* _TASK INPUT_
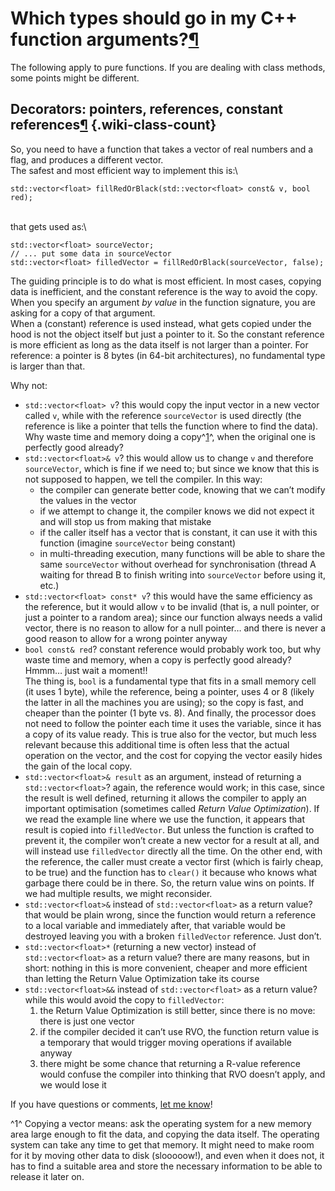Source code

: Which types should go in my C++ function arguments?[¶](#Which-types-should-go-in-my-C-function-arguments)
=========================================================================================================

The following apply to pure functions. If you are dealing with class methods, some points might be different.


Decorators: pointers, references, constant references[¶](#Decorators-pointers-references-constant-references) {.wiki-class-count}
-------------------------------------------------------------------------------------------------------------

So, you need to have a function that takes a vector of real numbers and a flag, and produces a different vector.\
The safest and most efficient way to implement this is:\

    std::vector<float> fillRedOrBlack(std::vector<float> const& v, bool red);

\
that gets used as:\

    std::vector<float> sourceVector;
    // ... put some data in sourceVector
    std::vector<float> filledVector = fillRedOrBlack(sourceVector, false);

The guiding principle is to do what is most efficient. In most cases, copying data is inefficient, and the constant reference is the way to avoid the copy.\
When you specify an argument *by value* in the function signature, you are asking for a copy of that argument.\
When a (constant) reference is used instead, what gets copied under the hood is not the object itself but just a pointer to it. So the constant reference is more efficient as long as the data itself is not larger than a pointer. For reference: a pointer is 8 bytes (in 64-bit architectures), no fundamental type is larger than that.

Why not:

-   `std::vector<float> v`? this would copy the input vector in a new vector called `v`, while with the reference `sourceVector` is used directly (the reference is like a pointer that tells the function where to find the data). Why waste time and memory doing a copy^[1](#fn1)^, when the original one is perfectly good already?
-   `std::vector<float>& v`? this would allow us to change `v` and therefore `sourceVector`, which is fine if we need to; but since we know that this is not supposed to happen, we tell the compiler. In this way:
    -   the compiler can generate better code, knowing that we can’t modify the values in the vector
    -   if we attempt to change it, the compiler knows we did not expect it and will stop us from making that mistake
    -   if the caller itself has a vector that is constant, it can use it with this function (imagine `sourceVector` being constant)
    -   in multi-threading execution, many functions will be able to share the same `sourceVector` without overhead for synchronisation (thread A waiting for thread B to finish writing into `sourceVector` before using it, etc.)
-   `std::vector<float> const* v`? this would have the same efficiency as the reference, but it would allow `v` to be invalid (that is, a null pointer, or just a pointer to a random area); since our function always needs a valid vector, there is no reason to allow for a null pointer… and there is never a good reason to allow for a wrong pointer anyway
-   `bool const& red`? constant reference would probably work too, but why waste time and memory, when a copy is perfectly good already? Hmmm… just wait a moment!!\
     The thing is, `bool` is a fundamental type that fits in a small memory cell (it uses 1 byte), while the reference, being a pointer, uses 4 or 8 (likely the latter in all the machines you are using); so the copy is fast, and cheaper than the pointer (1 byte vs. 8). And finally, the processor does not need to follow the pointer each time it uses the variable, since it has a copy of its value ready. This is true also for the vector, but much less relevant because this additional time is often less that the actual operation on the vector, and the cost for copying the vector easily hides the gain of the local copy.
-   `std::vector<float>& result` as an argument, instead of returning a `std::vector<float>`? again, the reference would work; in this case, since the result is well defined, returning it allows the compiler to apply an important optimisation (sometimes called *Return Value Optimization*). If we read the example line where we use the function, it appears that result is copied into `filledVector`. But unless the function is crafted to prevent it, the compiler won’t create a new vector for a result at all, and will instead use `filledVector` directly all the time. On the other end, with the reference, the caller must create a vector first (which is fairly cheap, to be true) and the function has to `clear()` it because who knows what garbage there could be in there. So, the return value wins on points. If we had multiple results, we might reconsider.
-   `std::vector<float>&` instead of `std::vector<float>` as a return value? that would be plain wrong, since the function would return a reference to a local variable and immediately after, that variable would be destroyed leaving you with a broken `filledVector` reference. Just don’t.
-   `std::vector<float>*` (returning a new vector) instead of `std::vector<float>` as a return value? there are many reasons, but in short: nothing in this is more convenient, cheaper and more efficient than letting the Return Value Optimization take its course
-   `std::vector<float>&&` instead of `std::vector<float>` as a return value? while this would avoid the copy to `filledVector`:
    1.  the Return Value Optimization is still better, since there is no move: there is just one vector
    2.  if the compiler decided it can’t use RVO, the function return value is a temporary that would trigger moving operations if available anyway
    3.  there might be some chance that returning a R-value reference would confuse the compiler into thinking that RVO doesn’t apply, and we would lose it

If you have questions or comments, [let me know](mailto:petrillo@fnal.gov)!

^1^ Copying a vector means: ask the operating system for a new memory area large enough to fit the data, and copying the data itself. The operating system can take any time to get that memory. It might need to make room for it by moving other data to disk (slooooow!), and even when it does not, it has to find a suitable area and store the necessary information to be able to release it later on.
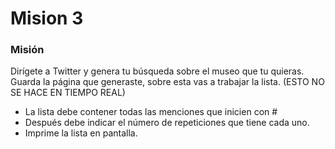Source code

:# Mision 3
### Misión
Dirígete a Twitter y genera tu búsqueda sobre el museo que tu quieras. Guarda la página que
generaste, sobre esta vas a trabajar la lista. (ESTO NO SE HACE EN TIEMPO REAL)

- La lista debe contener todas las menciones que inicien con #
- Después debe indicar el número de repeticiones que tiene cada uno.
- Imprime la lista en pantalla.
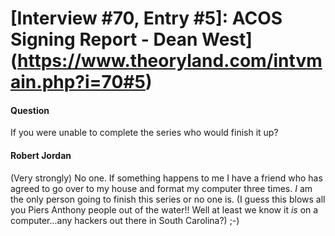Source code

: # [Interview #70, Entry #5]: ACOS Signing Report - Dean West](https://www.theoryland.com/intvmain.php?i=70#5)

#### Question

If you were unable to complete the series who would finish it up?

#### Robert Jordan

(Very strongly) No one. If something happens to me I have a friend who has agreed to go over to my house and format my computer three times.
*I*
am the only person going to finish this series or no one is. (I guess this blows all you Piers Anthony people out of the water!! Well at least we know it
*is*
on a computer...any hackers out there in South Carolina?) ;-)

* _WHAT TO DO_
When a line in the records above holds "many", that line is to be reported.

* _RESPONSE AREA_
    -   in multi-threading execution, many functions will be able to share the same `sourceVector` without overhead for synchronisation (thread A waiting for thread B to finish writing into `sourceVector` before using it, etc.)
-   `std::vector<float>*` (returning a new vector) instead of `std::vector<float>` as a return value? there are many reasons, but in short: nothing in this is more convenient, cheaper and more efficient than letting the Return Value Optimization take its course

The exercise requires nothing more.